======== THE DATA ========
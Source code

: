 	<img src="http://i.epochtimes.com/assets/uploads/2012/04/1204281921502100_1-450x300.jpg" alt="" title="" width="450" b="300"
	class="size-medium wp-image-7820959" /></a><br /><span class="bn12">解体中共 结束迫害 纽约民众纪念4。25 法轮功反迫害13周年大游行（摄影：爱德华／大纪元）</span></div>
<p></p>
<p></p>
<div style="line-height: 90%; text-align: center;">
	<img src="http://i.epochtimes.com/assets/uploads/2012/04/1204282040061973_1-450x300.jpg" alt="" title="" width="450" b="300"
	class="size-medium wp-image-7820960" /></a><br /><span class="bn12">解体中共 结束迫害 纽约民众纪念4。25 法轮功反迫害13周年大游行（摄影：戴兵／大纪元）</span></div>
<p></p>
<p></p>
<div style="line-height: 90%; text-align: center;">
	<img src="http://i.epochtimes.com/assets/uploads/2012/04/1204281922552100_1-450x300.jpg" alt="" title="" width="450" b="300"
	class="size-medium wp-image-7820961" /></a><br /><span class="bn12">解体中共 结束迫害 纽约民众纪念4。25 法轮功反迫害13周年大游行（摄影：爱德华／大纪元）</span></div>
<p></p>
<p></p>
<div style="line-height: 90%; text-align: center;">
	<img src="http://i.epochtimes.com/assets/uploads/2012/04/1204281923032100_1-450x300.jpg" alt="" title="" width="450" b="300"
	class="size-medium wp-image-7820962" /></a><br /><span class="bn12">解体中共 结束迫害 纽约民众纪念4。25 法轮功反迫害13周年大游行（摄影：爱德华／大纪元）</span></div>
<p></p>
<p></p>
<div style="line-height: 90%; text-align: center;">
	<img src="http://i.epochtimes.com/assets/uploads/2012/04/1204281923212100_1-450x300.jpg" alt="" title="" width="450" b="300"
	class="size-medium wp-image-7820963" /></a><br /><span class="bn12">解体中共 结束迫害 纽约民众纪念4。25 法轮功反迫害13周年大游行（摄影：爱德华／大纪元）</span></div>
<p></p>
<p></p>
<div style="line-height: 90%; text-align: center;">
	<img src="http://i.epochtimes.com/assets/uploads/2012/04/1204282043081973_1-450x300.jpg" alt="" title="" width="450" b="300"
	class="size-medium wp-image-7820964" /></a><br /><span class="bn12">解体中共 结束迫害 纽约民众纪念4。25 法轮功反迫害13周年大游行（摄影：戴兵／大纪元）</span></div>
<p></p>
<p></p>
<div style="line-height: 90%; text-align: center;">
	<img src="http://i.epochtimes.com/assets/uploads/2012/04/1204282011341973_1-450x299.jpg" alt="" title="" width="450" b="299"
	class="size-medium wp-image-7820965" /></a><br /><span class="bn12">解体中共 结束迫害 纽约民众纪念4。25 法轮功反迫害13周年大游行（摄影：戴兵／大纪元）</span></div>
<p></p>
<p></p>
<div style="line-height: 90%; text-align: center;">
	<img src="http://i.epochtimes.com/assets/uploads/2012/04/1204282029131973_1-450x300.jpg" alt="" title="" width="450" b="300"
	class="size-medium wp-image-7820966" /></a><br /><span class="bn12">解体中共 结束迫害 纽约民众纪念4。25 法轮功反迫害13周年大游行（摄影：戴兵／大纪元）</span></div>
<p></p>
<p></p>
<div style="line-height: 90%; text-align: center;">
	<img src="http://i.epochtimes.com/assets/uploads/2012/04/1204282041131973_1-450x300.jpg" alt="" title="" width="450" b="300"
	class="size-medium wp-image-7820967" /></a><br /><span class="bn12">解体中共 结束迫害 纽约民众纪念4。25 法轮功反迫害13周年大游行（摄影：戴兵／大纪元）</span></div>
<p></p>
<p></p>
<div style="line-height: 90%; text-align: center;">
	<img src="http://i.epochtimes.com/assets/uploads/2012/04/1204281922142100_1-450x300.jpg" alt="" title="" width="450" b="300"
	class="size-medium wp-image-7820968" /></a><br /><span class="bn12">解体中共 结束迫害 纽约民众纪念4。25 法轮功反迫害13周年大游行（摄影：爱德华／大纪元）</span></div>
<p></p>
========
» WHAT YOU ARE ASKED TO DO
Once you have read the data, copy all of it out exactly.

» RESULT OF THE TASK
Source code

: 	<img src="http://i.epochtimes.com/assets/uploads/2012/04/1204281921502100_1-450x300.jpg" alt="" title="" width="450" b="300"
	class="size-medium wp-image-7820959" /></a><br /><span class="bn12">解体中共 结束迫害 纽约民众纪念4。25 法轮功反迫害13周年大游行（摄影：爱德华／大纪元）</span></div>
<p></p>
<p></p>
<div style="line-height: 90%; text-align: center;">
	<img src="http://i.epochtimes.com/assets/uploads/2012/04/1204282040061973_1-450x300.jpg" alt="" title="" width="450" b="300"
	class="size-medium wp-image-7820960" /></a><br /><span class="bn12">解体中共 结束迫害 纽约民众纪念4。25 法轮功反迫害13周年大游行（摄影：戴兵／大纪元）</span></div>
<p></p>
<p></p>
<div style="line-height: 90%; text-align: center;">
	<img src="http://i.epochtimes.com/assets/uploads/2012/04/1204281922552100_1-450x300.jpg" alt="" title="" width="450" b="300"
	class="size-medium wp-image-7820961" /></a><br /><span class="bn12">解体中共 结束迫害 纽约民众纪念4。25 法轮功反迫害13周年大游行（摄影：爱德华／大纪元）</span></div>
<p></p>
<p></p>
<div style="line-height: 90%; text-align: center;">
	<img src="http://i.epochtimes.com/assets/uploads/2012/04/1204281923032100_1-450x300.jpg" alt="" title="" width="450" b="300"
	class="size-medium wp-image-7820962" /></a><br /><span class="bn12">解体中共 结束迫害 纽约民众纪念4。25 法轮功反迫害13周年大游行（摄影：爱德华／大纪元）</span></div>
<p></p>
<p></p>
<div style="line-height: 90%; text-align: center;">
	<img src="http://i.epochtimes.com/assets/uploads/2012/04/1204281923212100_1-450x300.jpg" alt="" title="" width="450" b="300"
	class="size-medium wp-image-7820963" /></a><br /><span class="bn12">解体中共 结束迫害 纽约民众纪念4。25 法轮功反迫害13周年大游行（摄影：爱德华／大纪元）</span></div>
<p></p>
<p></p>
<div style="line-height: 90%; text-align: center;">
	<img src="http://i.epochtimes.com/assets/uploads/2012/04/1204282043081973_1-450x300.jpg" alt="" title="" width="450" b="300"
	class="size-medium wp-image-7820964" /></a><br /><span class="bn12">解体中共 结束迫害 纽约民众纪念4。25 法轮功反迫害13周年大游行（摄影：戴兵／大纪元）</span></div>
<p></p>
<p></p>
<div style="line-height: 90%; text-align: center;">
	<img src="http://i.epochtimes.com/assets/uploads/2012/04/1204282011341973_1-450x299.jpg" alt="" title="" width="450" b="299"
	class="size-medium wp-image-7820965" /></a><br /><span class="bn12">解体中共 结束迫害 纽约民众纪念4。25 法轮功反迫害13周年大游行（摄影：戴兵／大纪元）</span></div>
<p></p>
<p></p>
<div style="line-height: 90%; text-align: center;">
	<img src="http://i.epochtimes.com/assets/uploads/2012/04/1204282029131973_1-450x300.jpg" alt="" title="" width="450" b="300"
	class="size-medium wp-image-7820966" /></a><br /><span class="bn12">解体中共 结束迫害 纽约民众纪念4。25 法轮功反迫害13周年大游行（摄影：戴兵／大纪元）</span></div>
<p></p>
<p></p>
<div style="line-height: 90%; text-align: center;">
	<img src="http://i.epochtimes.com/assets/uploads/2012/04/1204282041131973_1-450x300.jpg" alt="" title="" width="450" b="300"
	class="size-medium wp-image-7820967" /></a><br /><span class="bn12">解体中共 结束迫害 纽约民众纪念4。25 法轮功反迫害13周年大游行（摄影：戴兵／大纪元）</span></div>
<p></p>
<p></p>
<div style="line-height: 90%; text-align: center;">
	<img src="http://i.epochtimes.com/assets/uploads/2012/04/1204281922142100_1-450x300.jpg" alt="" title="" width="450" b="300"
	class="size-medium wp-image-7820968" /></a><br /><span class="bn12">解体中共 结束迫害 纽约民众纪念4。25 法轮功反迫害13周年大游行（摄影：爱德华／大纪元）</span></div>
<p></p>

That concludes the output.